上传多张图片出错

Question

我正在尝试一次上传多张图片，这是我目前所拥有的：

if(isset($_POST['submit']))
{

        $file_name=$_FILES["image"]["name"];

            foreach($file_name as $files)
            {
                $target_path = "Sub_uploads/".$files;

                if(move_uploaded_file($files["image"]["tmp_name"],$target_path)) 
                {   

                    $target_path="Sub_uploads/".$files;

                    $sql   = "INSERT INTO product_images (image) VALUES ('$target_path')"; 
                    $query = mysql_query($sql); 
                }
            }
             echo "<script>alert('data inserted');document.location='Sub_CateGory_image.php'</script>";
}
?>

看来错误发生在这一行：if(move_uploaded_file($files["image"]["tmp_name"],$target_path))

Answer 1

您需要使用 ForEach $files

的变量

if(isset($_POST['submit']))
{

        $file_name=$_FILES;

            foreach($file_name as $files)
            {
                $target_path = "Sub_uploads/".$files["image"]["name"];

                if(move_uploaded_file($files["image"]["tmp_name"],$target_path)) 
                {   

                    $target_path="Sub_uploads/".$files["image"]["name"];

                    $sql   = "INSERT INTO product_images (image) VALUES ('$target_path')"; 
                    $query = mysql_query($sql); 
                }
            }
             echo "<script>alert('data inserted');document.location='Sub_CateGory_image.php'</script>";
}

Answer 2

当您迭代 name 数组时，连接的 tmp_name 属性 将与当前迭代的 name 具有相同的键。

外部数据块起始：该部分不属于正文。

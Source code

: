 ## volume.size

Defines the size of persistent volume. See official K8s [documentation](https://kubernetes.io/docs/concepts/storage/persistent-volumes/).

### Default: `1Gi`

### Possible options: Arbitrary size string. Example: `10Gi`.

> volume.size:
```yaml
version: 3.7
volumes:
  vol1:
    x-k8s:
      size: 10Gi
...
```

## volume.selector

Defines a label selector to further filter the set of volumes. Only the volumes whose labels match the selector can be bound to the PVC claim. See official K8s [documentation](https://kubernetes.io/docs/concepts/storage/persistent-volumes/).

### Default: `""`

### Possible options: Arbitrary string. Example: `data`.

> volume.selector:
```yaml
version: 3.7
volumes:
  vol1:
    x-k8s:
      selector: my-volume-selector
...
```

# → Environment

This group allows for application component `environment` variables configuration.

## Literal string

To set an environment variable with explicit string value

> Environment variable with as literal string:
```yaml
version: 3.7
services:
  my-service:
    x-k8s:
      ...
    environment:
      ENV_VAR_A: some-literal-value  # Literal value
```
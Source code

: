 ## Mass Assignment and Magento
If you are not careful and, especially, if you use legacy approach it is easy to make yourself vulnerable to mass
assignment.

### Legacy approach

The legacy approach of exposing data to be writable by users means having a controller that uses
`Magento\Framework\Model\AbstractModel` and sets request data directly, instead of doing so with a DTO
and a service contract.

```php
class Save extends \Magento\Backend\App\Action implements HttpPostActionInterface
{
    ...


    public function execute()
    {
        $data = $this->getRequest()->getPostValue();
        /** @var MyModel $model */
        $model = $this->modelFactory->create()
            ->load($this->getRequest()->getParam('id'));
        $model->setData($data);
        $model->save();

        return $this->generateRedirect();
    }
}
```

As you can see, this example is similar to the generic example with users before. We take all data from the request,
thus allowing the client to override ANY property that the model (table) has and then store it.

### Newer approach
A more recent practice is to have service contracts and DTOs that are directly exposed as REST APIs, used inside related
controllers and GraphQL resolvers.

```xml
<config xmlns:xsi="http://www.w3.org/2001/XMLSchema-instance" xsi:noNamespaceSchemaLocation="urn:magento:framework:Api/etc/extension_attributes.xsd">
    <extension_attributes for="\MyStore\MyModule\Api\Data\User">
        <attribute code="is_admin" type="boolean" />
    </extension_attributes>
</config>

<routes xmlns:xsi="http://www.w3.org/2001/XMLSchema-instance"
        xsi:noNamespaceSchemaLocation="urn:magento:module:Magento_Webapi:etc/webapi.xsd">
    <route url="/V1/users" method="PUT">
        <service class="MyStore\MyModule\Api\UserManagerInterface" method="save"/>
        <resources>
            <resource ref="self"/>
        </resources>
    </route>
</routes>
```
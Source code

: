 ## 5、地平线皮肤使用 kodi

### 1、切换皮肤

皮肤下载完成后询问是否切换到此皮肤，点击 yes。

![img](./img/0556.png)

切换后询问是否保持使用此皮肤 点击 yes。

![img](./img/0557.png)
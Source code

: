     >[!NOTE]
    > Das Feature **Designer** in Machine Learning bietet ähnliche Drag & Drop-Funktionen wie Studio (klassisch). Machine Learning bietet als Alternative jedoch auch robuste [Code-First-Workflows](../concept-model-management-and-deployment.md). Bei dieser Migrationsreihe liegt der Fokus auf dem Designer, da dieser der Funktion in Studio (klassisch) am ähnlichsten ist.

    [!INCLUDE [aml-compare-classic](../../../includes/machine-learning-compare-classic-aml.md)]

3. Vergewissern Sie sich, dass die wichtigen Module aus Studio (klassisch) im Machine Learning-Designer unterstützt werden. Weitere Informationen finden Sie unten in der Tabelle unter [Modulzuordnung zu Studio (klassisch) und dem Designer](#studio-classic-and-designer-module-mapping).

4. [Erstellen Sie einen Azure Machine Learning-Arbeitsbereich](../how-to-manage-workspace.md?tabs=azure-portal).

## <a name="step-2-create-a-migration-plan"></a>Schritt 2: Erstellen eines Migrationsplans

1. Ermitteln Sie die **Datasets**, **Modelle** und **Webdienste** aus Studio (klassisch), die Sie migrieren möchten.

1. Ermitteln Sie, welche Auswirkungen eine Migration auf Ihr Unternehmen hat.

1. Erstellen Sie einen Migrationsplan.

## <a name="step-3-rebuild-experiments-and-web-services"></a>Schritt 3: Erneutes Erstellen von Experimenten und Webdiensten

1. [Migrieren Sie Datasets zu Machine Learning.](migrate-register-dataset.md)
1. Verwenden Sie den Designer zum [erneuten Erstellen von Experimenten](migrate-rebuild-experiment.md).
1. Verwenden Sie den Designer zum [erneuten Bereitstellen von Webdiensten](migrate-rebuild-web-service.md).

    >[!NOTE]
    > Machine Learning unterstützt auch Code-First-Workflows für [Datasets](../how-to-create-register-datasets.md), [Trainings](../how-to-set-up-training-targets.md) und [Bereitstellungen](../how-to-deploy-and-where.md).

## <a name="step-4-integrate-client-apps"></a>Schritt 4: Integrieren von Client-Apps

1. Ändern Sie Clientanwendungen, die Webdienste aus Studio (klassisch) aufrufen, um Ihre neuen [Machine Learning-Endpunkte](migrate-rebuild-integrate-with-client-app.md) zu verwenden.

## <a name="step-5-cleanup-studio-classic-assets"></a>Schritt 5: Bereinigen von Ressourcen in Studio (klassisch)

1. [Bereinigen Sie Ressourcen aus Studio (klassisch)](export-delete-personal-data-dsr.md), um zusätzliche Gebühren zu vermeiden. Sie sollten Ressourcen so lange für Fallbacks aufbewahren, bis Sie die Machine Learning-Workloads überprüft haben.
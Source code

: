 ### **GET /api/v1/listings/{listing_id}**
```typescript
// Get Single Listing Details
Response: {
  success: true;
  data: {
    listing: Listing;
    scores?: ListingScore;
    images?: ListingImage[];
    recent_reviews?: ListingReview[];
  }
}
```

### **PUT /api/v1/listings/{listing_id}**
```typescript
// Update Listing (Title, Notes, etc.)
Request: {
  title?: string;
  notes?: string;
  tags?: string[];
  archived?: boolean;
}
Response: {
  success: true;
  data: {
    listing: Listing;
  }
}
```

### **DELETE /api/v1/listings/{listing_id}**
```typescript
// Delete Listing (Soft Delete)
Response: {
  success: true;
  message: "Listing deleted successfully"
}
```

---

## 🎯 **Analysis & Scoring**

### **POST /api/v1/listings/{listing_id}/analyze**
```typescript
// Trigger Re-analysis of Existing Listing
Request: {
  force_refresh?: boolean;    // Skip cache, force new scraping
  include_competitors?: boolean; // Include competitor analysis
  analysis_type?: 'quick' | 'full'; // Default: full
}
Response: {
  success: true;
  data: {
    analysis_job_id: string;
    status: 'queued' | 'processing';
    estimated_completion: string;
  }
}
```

因此，将 key 添加到您的 foreach 并在此键下获得 tmp_name：

$file_name = $_FILES["image"]["name"];
foreach($file_name as $key => $files)   // add `$key` here
{
    $target_path = "Sub_uploads/".$files;
    // use `$key` to get connected `tmp_name`
    if(move_uploaded_file($_FILES["image"]["tmp_name"][$key], $target_path)) 
    {   
        $target_path="Sub_uploads/".$files;
        $sql   = "INSERT INTO product_images (image) VALUES ('$target_path')"; 
        $query = mysql_query($sql); 
    }
}